CINCINNATI (AP) — Hitters in bright red shirts slapped batting-practice pitches to all parts of the recently mowed field. A mash-up of disco, rap and Motown reverberated through empty Great American Ball Park for background music.
Looked and sounded like baseball, all right. Felt very different in many other ways.
“It’s weird,” Reds first baseman Joey Votto said.
The city that produced baseball’s first professional team started getting ready for its first 60-game season last Friday amid new precautions and fresh concerns about how the experiment would work.
The Cincinnati Reds held their first team workout since spring training was called off because of COVID-19 in March, trying to pull together again while keeping safely distant.
“It does not feel normal,” manager David Bell said before the workout. “I wish it did. In a lot of ways, we feel prepared, for sure. But you’re kind of going into the great unknown. There’s some excitement to that. There’s some anxiety to it.”

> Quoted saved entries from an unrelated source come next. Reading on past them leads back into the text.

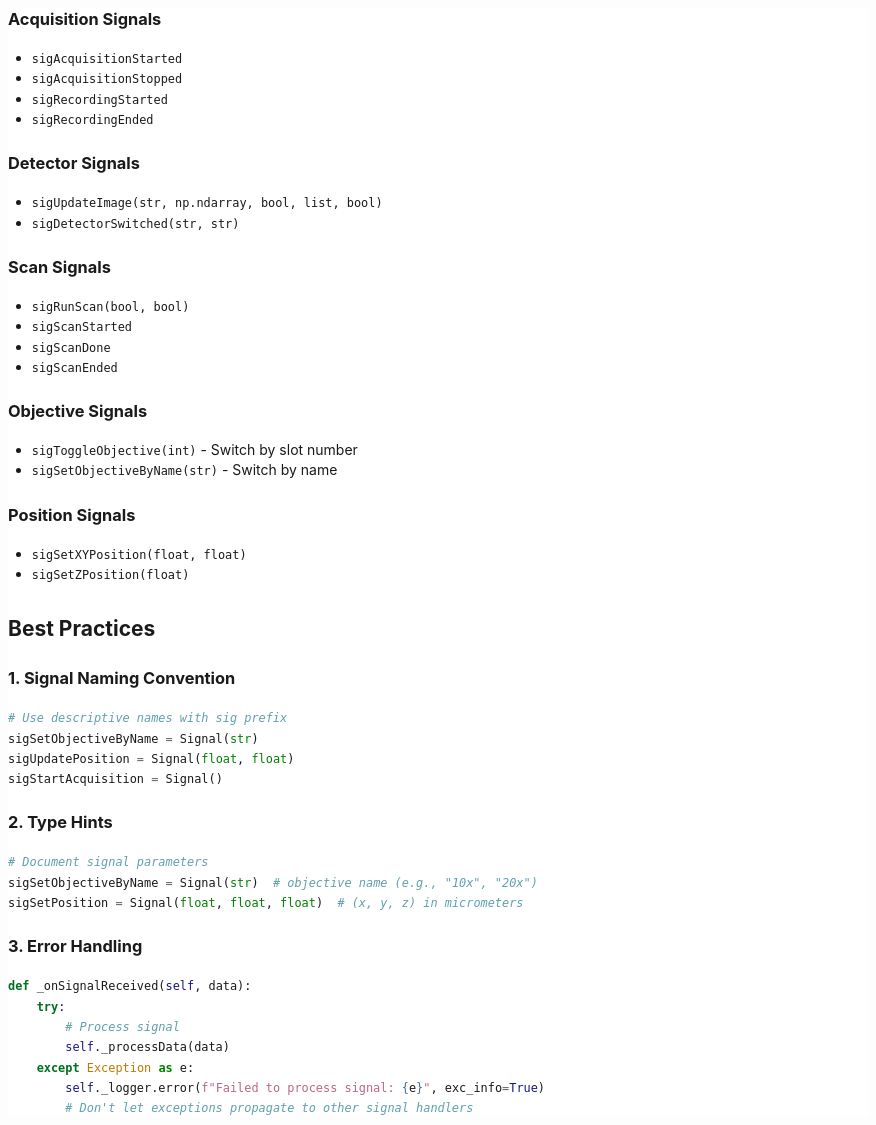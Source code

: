 ### Acquisition Signals
- `sigAcquisitionStarted`
- `sigAcquisitionStopped`
- `sigRecordingStarted`
- `sigRecordingEnded`

### Detector Signals
- `sigUpdateImage(str, np.ndarray, bool, list, bool)`
- `sigDetectorSwitched(str, str)`

### Scan Signals
- `sigRunScan(bool, bool)`
- `sigScanStarted`
- `sigScanDone`
- `sigScanEnded`

### Objective Signals
- `sigToggleObjective(int)` - Switch by slot number
- `sigSetObjectiveByName(str)` - Switch by name

### Position Signals
- `sigSetXYPosition(float, float)`
- `sigSetZPosition(float)`

## Best Practices

### 1. **Signal Naming Convention**
```python
# Use descriptive names with sig prefix
sigSetObjectiveByName = Signal(str)
sigUpdatePosition = Signal(float, float)
sigStartAcquisition = Signal()
```

### 2. **Type Hints**
```python
# Document signal parameters
sigSetObjectiveByName = Signal(str)  # objective name (e.g., "10x", "20x")
sigSetPosition = Signal(float, float, float)  # (x, y, z) in micrometers
```

### 3. **Error Handling**
```python
def _onSignalReceived(self, data):
    try:
        # Process signal
        self._processData(data)
    except Exception as e:
        self._logger.error(f"Failed to process signal: {e}", exc_info=True)
        # Don't let exceptions propagate to other signal handlers
```
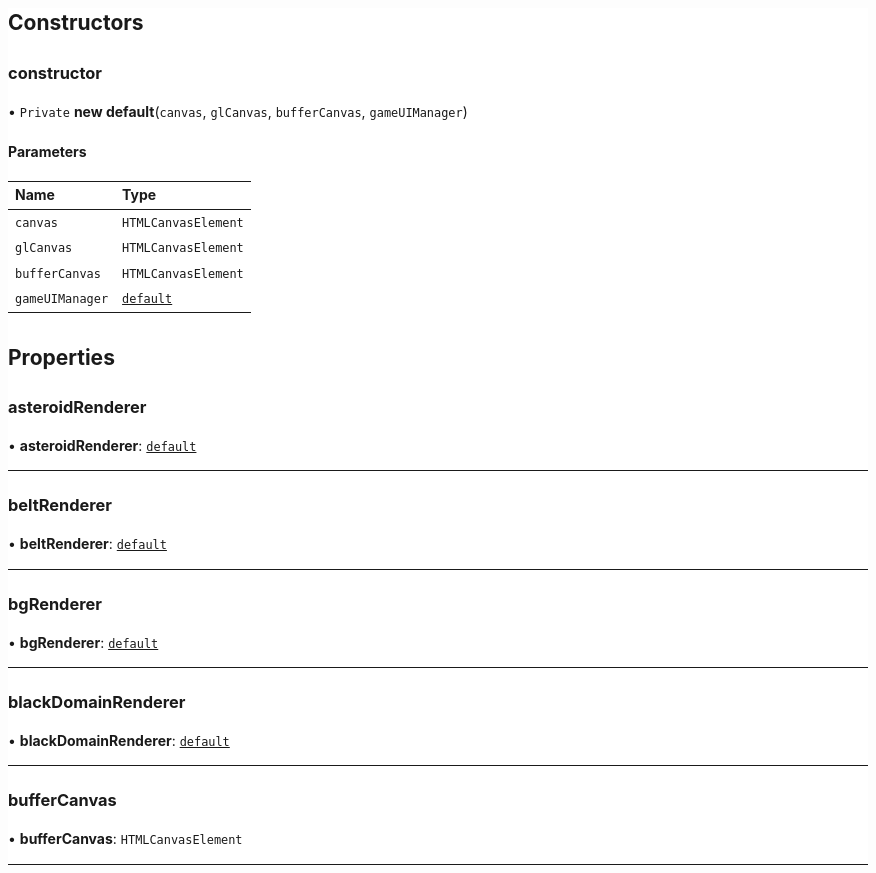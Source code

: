 ## Constructors

### constructor

• `Private` **new default**(`canvas`, `glCanvas`, `bufferCanvas`, `gameUIManager`)

#### Parameters

| Name            | Type                                                    |
| :-------------- | :------------------------------------------------------ |
| `canvas`        | `HTMLCanvasElement`                                     |
| `glCanvas`      | `HTMLCanvasElement`                                     |
| `bufferCanvas`  | `HTMLCanvasElement`                                     |
| `gameUIManager` | [`default`](Backend_GameLogic_GameUIManager.default.md) |

## Properties

### asteroidRenderer

• **asteroidRenderer**: [`default`](Frontend_Renderers_GameRenderer_Entities_AsteroidRenderer.default.md)

---

### beltRenderer

• **beltRenderer**: [`default`](Frontend_Renderers_GameRenderer_Entities_BeltRenderer.default.md)

---

### bgRenderer

• **bgRenderer**: [`default`](Frontend_Renderers_GameRenderer_Entities_BackgroundRenderer.default.md)

---

### blackDomainRenderer

• **blackDomainRenderer**: [`default`](Frontend_Renderers_GameRenderer_Entities_BlackDomainRenderer.default.md)

---

### bufferCanvas

• **bufferCanvas**: `HTMLCanvasElement`

---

The original 2020 schedule had the Reds in Arizona on Friday for the start of a series against the Diamondbacks. Instead, they were regrouping and trying to find a common starting point after more than three months apart.
The low-intensity workout was like most pre-game ones during the season — batting practice, infield practice, stretching and running. A concern lingered over all of it.
Bell hadn’t slept much the last few days because of the anxiety over the unique start, trying to get players ready in only three weeks for a less-than-half season while keeping them safe from a dangerous virus.
“There’s a healthy amount of anxiety — which there absolutely should be — about the seriousness of what we’re dealing with,” Bell said.
Virus precautions were the starting point. Before arriving at the ballpark, the Reds had an hour-long team Zoom meeting to go over protocols demonstrated in a video by Major League Baseball.
Two Reds players have tested positive for COVID-19 but the club isn’t permitted to identify them or discuss their condition.
Players were reminded to wear masks in the clubhouse and other indoor settings. Players are spread throughout both the home and visitors’ clubhouses at Great American Ball Park to create distancing.
“Inside the clubhouse it’s significantly different than what we’re used to, but once you get on the field we have the freedom to more or less do our job,” Votto said.
“The more time you spend outside, the more it has a regular season feel.”
Outfielder Nick Senzel wore a protective mask to his Zoom interview with the media and shared concerns about major league players staying safe when they go out in public.
“I’m definitely worried about that,” Senzel said.
“A ton of professional baseball players when we have free time, sometimes you don’t even think of what you’re doing. Guys are going to have to be disciplined. This is a collective effort around the league to make sure everyone’s doing their part to keep everyone safe and healthy.”
The adjustments will continue into the season. Among them: players won’t be permitted to spit, lick their fingers to get a better grip on the ball, or have interactions with umpires. Votto noted they’ll be required to break longstanding habits.
“These are things that just come natural to us, so I don’t know how these things are going to be mitigated,” Votto said. “I don’t know if they will.”